# [TASK ITEM]
Each record should be copied exactly into the answer, and no picture should go with it.

◆ ◆ ◆ ◆ ◆

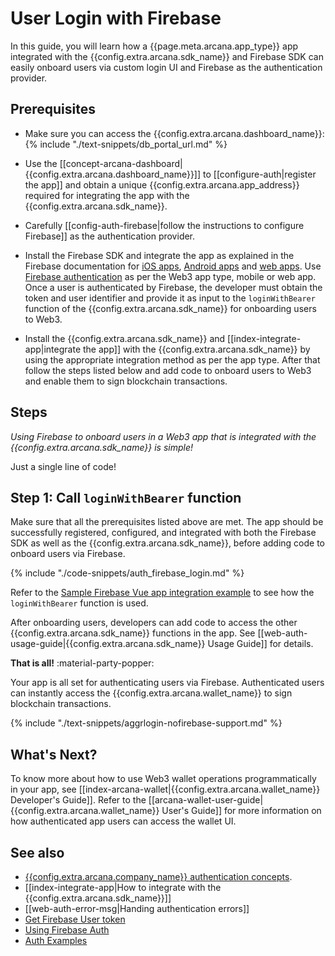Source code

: # User Login with Firebase

In this guide, you will learn how a {{page.meta.arcana.app_type}} app integrated with the {{config.extra.arcana.sdk_name}} and Firebase SDK can easily onboard users via custom login UI and Firebase as the authentication provider.

## Prerequisites

* Make sure you can access the {{config.extra.arcana.dashboard_name}}: {% include "./text-snippets/db_portal_url.md" %}

* Use the [[concept-arcana-dashboard| {{config.extra.arcana.dashboard_name}}]] to [[configure-auth|register the app]] and obtain a unique {{config.extra.arcana.app_address}} required for integrating the app with the {{config.extra.arcana.sdk_name}}.

* Carefully [[config-auth-firebase|follow the instructions to configure Firebase]] as the authentication provider.

* Install the Firebase SDK and integrate the app as explained in the Firebase documentation for [iOS apps](https://firebase.google.com/docs/ios/setup), [Android apps](https://firebase.google.com/docs/android/setup) and [web apps](https://firebase.google.com/docs/web/setup). Use [Firebase authentication](https://firebase.google.com/docs/auth) as per the Web3 app type, mobile or web app. Once a user is authenticated by Firebase, the developer must obtain the token and user identifier and provide it as input to the `loginWithBearer` function of the {{config.extra.arcana.sdk_name}} for onboarding users to Web3.
  
* Install the {{config.extra.arcana.sdk_name}} and [[index-integrate-app|integrate the app]] with the {{config.extra.arcana.sdk_name}} by using the appropriate integration method as per the app type. After that follow the steps listed below and add code to onboard users to Web3 and enable them to sign blockchain transactions.
    
## Steps

*Using Firebase to onboard users in a Web3 app that is integrated with the {{config.extra.arcana.sdk_name}} is simple!*

Just a single line of code!

## Step 1: Call `loginWithBearer` function

Make sure that all the prerequisites listed above are met. The app should be successfully registered, configured, and integrated with both the Firebase SDK as well as the {{config.extra.arcana.sdk_name}}, before adding code to onboard users via Firebase.

{% include "./code-snippets/auth_firebase_login.md" %}

Refer to the [Sample Firebase Vue app integration example](https://github.com/arcana-network/auth-examples) to see how the `loginWithBearer` function is used.

After onboarding users, developers can add code to access the other {{config.extra.arcana.sdk_name}} functions in the app. See [[web-auth-usage-guide|{{config.extra.arcana.sdk_name}} Usage Guide]] for details.

**That is all!**  :material-party-popper:

Your app is all set for authenticating users via Firebase. Authenticated users can instantly access the {{config.extra.arcana.wallet_name}} to sign blockchain transactions.

{% include "./text-snippets/aggrlogin-nofirebase-support.md" %}

## What's Next?

To know more about how to use Web3 wallet operations programmatically in your app, see [[index-arcana-wallet|{{config.extra.arcana.wallet_name}} Developer's Guide]]. Refer to the [[arcana-wallet-user-guide|{{config.extra.arcana.wallet_name}} User's Guide]] for more information on how authenticated app users can access the wallet UI.

## See also

* [{{config.extra.arcana.company_name}} authentication concepts]({{page.meta.arcana.root_rel_path}}/concepts/authtype/arcanaauth.md).
* [[index-integrate-app|How to integrate with the {{config.extra.arcana.sdk_name}}]]
* [[web-auth-error-msg|Handing authentication errors]]
* [Get Firebase User token](https://firebase.google.com/docs/reference/js/auth.user.md#usergetidtoken)
* [Using Firebase Auth](https://firebase.google.com/docs/auth)
* [Auth Examples](https://github.com/arcana-network/auth-examples)
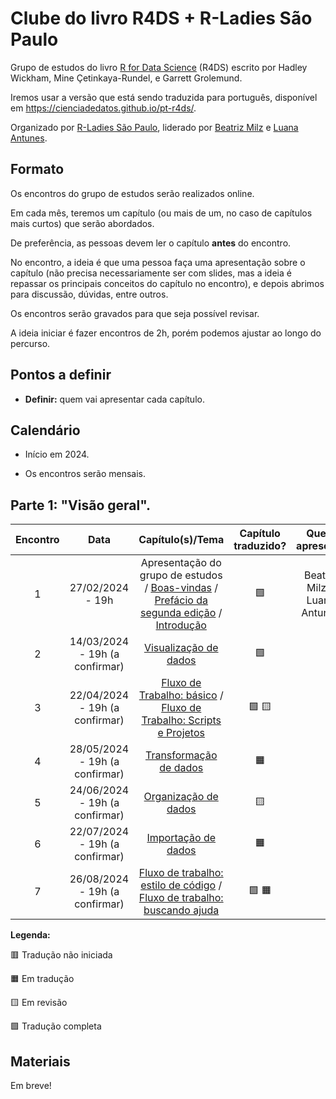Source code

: # Clube do livro R4DS + R-Ladies São Paulo

Grupo de estudos do livro [R for Data Science](https://r4ds.hadley.nz/) (R4DS) escrito por Hadley Wickham, Mine Çetinkaya-Rundel, e Garrett Grolemund.

Iremos usar a versão que está sendo traduzida para português, disponível em <https://cienciadedatos.github.io/pt-r4ds/>.

Organizado por [R-Ladies São Paulo](https://rladies-sp.org), liderado por [Beatriz Milz](https://github.com/beatrizmilz/) e [Luana Antunes](https://github.com/Luaaalex).

## Formato

Os encontros do grupo de estudos serão realizados online.

Em cada mês, teremos um capítulo (ou mais de um, no caso de capítulos mais curtos) que serão abordados.

De preferência, as pessoas devem ler o capítulo **antes** do encontro.

No encontro, a ideia é que uma pessoa faça uma apresentação sobre o capítulo (não precisa necessariamente ser com slides, mas a ideia é repassar os principais conceitos do capítulo no encontro), e depois abrimos para discussão, dúvidas, entre outros.

Os encontros serão gravados para que seja possível revisar. 

A ideia iniciar é fazer encontros de 2h, porém podemos ajustar ao longo do percurso.

## Pontos a definir

-   **Definir:** quem vai apresentar cada capítulo.

## Calendário

-   Início em 2024.

-   Os encontros serão mensais.

## **Parte 1**: "Visão geral".

| Encontro |      Data      |                                                                                                                     Capítulo(s)/Tema                                                                                                                     | Capítulo traduzido? | Quem apresenta |
|:--------:|:--------:|:------------------------------:|:--------:|:--------:|
|    1     | 27/02/2024 - 19h | Apresentação do grupo de estudos / [Boas-vindas](https://cienciadedatos.github.io/pt-r4ds/) / [Prefácio da segunda edição](https://cienciadedatos.github.io/pt-r4ds/preface-2e.html) / [Introdução](https://cienciadedatos.github.io/pt-r4ds/intro.html) |         🟩          |  Beatriz Milz e Luana Antunes |
|    2     |  14/03/2024 - 19h  (a confirmar) |                                                                                  [Visualização de dados](https://cienciadedatos.github.io/pt-r4ds/data-visualize.html)                                                                                   |         🟩          |                |
|    3     |  22/04/2024 - 19h  (a confirmar)    |                           [Fluxo de Trabalho: básico](https://cienciadedatos.github.io/pt-r4ds/workflow-basics.html) / [Fluxo de Trabalho: Scripts e Projetos](https://cienciadedatos.github.io/pt-r4ds/workflow-scripts.html)                           |        🟩 🟨        |                |
|    4     |  28/05/2024 - 19h (a confirmar)  |                                                                                  [Transformação de dados](https://cienciadedatos.github.io/pt-r4ds/data-transform.html)                                                                                  |         🟧          |                |
|    5     |    24/06/2024  - 19h (a confirmar)     |                                                                                     [Organização de dados](https://cienciadedatos.github.io/pt-r4ds/data-tidy.html)                                                                                      |         🟨          |                |
|    6     |    22/07/2024  - 19h (a confirmar)    |                                                                                     [Importação de dados](https://cienciadedatos.github.io/pt-r4ds/data-import.html)                                                                                     |         🟧          |                |
|    7     |   26/08/2024  - 19h (a confirmar)  |                          [Fluxo de trabalho: estilo de código](https://cienciadedatos.github.io/pt-r4ds/workflow-style.html) / [Fluxo de trabalho: buscando ajuda](https://cienciadedatos.github.io/pt-r4ds/workflow-help.html)                          |        🟩 🟧        |                |

**Legenda:**

🟥 Tradução não iniciada

🟧 Em tradução

🟨 Em revisão

🟩 Tradução completa

## Materiais

Em breve!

◆ ◆ ◆ ◆ ◆

# [WRITTEN SOLUTION]
Source code

: # User Login with Firebase

In this guide, you will learn how a {{page.meta.arcana.app_type}} app integrated with the {{config.extra.arcana.sdk_name}} and Firebase SDK can easily onboard users via custom login UI and Firebase as the authentication provider.

## Prerequisites

* Make sure you can access the {{config.extra.arcana.dashboard_name}}: {% include "./text-snippets/db_portal_url.md" %}

* Use the [[concept-arcana-dashboard| {{config.extra.arcana.dashboard_name}}]] to [[configure-auth|register the app]] and obtain a unique {{config.extra.arcana.app_address}} required for integrating the app with the {{config.extra.arcana.sdk_name}}.

* Carefully [[config-auth-firebase|follow the instructions to configure Firebase]] as the authentication provider.

* Install the Firebase SDK and integrate the app as explained in the Firebase documentation for [iOS apps](https://firebase.google.com/docs/ios/setup), [Android apps](https://firebase.google.com/docs/android/setup) and [web apps](https://firebase.google.com/docs/web/setup). Use [Firebase authentication](https://firebase.google.com/docs/auth) as per the Web3 app type, mobile or web app. Once a user is authenticated by Firebase, the developer must obtain the token and user identifier and provide it as input to the `loginWithBearer` function of the {{config.extra.arcana.sdk_name}} for onboarding users to Web3.
  
* Install the {{config.extra.arcana.sdk_name}} and [[index-integrate-app|integrate the app]] with the {{config.extra.arcana.sdk_name}} by using the appropriate integration method as per the app type. After that follow the steps listed below and add code to onboard users to Web3 and enable them to sign blockchain transactions.
    
## Steps

*Using Firebase to onboard users in a Web3 app that is integrated with the {{config.extra.arcana.sdk_name}} is simple!*

Just a single line of code!

## Step 1: Call `loginWithBearer` function

Make sure that all the prerequisites listed above are met. The app should be successfully registered, configured, and integrated with both the Firebase SDK as well as the {{config.extra.arcana.sdk_name}}, before adding code to onboard users via Firebase.

{% include "./code-snippets/auth_firebase_login.md" %}

Refer to the [Sample Firebase Vue app integration example](https://github.com/arcana-network/auth-examples) to see how the `loginWithBearer` function is used.

After onboarding users, developers can add code to access the other {{config.extra.arcana.sdk_name}} functions in the app. See [[web-auth-usage-guide|{{config.extra.arcana.sdk_name}} Usage Guide]] for details.

**That is all!**  :material-party-popper:

Your app is all set for authenticating users via Firebase. Authenticated users can instantly access the {{config.extra.arcana.wallet_name}} to sign blockchain transactions.

{% include "./text-snippets/aggrlogin-nofirebase-support.md" %}

## What's Next?

To know more about how to use Web3 wallet operations programmatically in your app, see [[index-arcana-wallet|{{config.extra.arcana.wallet_name}} Developer's Guide]]. Refer to the [[arcana-wallet-user-guide|{{config.extra.arcana.wallet_name}} User's Guide]] for more information on how authenticated app users can access the wallet UI.

## See also

* [{{config.extra.arcana.company_name}} authentication concepts]({{page.meta.arcana.root_rel_path}}/concepts/authtype/arcanaauth.md).
* [[index-integrate-app|How to integrate with the {{config.extra.arcana.sdk_name}}]]
* [[web-auth-error-msg|Handing authentication errors]]
* [Get Firebase User token](https://firebase.google.com/docs/reference/js/auth.user.md#usergetidtoken)
* [Using Firebase Auth](https://firebase.google.com/docs/auth)
* [Auth Examples](https://github.com/arcana-network/auth-examples)
Source code

: # Clube do livro R4DS + R-Ladies São Paulo

Grupo de estudos do livro [R for Data Science](https://r4ds.hadley.nz/) (R4DS) escrito por Hadley Wickham, Mine Çetinkaya-Rundel, e Garrett Grolemund.

Iremos usar a versão que está sendo traduzida para português, disponível em <https://cienciadedatos.github.io/pt-r4ds/>.

Organizado por [R-Ladies São Paulo](https://rladies-sp.org), liderado por [Beatriz Milz](https://github.com/beatrizmilz/) e [Luana Antunes](https://github.com/Luaaalex).

## Formato

Os encontros do grupo de estudos serão realizados online.

Em cada mês, teremos um capítulo (ou mais de um, no caso de capítulos mais curtos) que serão abordados.

De preferência, as pessoas devem ler o capítulo **antes** do encontro.

No encontro, a ideia é que uma pessoa faça uma apresentação sobre o capítulo (não precisa necessariamente ser com slides, mas a ideia é repassar os principais conceitos do capítulo no encontro), e depois abrimos para discussão, dúvidas, entre outros.

Os encontros serão gravados para que seja possível revisar. 

A ideia iniciar é fazer encontros de 2h, porém podemos ajustar ao longo do percurso.

## Pontos a definir

-   **Definir:** quem vai apresentar cada capítulo.

## Calendário

-   Início em 2024.

-   Os encontros serão mensais.

## **Parte 1**: "Visão geral".

| Encontro |      Data      |                                                                                                                     Capítulo(s)/Tema                                                                                                                     | Capítulo traduzido? | Quem apresenta |
|:--------:|:--------:|:------------------------------:|:--------:|:--------:|
|    1     | 27/02/2024 - 19h | Apresentação do grupo de estudos / [Boas-vindas](https://cienciadedatos.github.io/pt-r4ds/) / [Prefácio da segunda edição](https://cienciadedatos.github.io/pt-r4ds/preface-2e.html) / [Introdução](https://cienciadedatos.github.io/pt-r4ds/intro.html) |         🟩          |  Beatriz Milz e Luana Antunes |
|    2     |  14/03/2024 - 19h  (a confirmar) |                                                                                  [Visualização de dados](https://cienciadedatos.github.io/pt-r4ds/data-visualize.html)                                                                                   |         🟩          |                |
|    3     |  22/04/2024 - 19h  (a confirmar)    |                           [Fluxo de Trabalho: básico](https://cienciadedatos.github.io/pt-r4ds/workflow-basics.html) / [Fluxo de Trabalho: Scripts e Projetos](https://cienciadedatos.github.io/pt-r4ds/workflow-scripts.html)                           |        🟩 🟨        |                |
|    4     |  28/05/2024 - 19h (a confirmar)  |                                                                                  [Transformação de dados](https://cienciadedatos.github.io/pt-r4ds/data-transform.html)                                                                                  |         🟧          |                |
|    5     |    24/06/2024  - 19h (a confirmar)     |                                                                                     [Organização de dados](https://cienciadedatos.github.io/pt-r4ds/data-tidy.html)                                                                                      |         🟨          |                |
|    6     |    22/07/2024  - 19h (a confirmar)    |                                                                                     [Importação de dados](https://cienciadedatos.github.io/pt-r4ds/data-import.html)                                                                                     |         🟧          |                |
|    7     |   26/08/2024  - 19h (a confirmar)  |                          [Fluxo de trabalho: estilo de código](https://cienciadedatos.github.io/pt-r4ds/workflow-style.html) / [Fluxo de trabalho: buscando ajuda](https://cienciadedatos.github.io/pt-r4ds/workflow-help.html)                          |        🟩 🟧        |                |

**Legenda:**

🟥 Tradução não iniciada

🟧 Em tradução

🟨 Em revisão

🟩 Tradução completa

## Materiais

Em breve!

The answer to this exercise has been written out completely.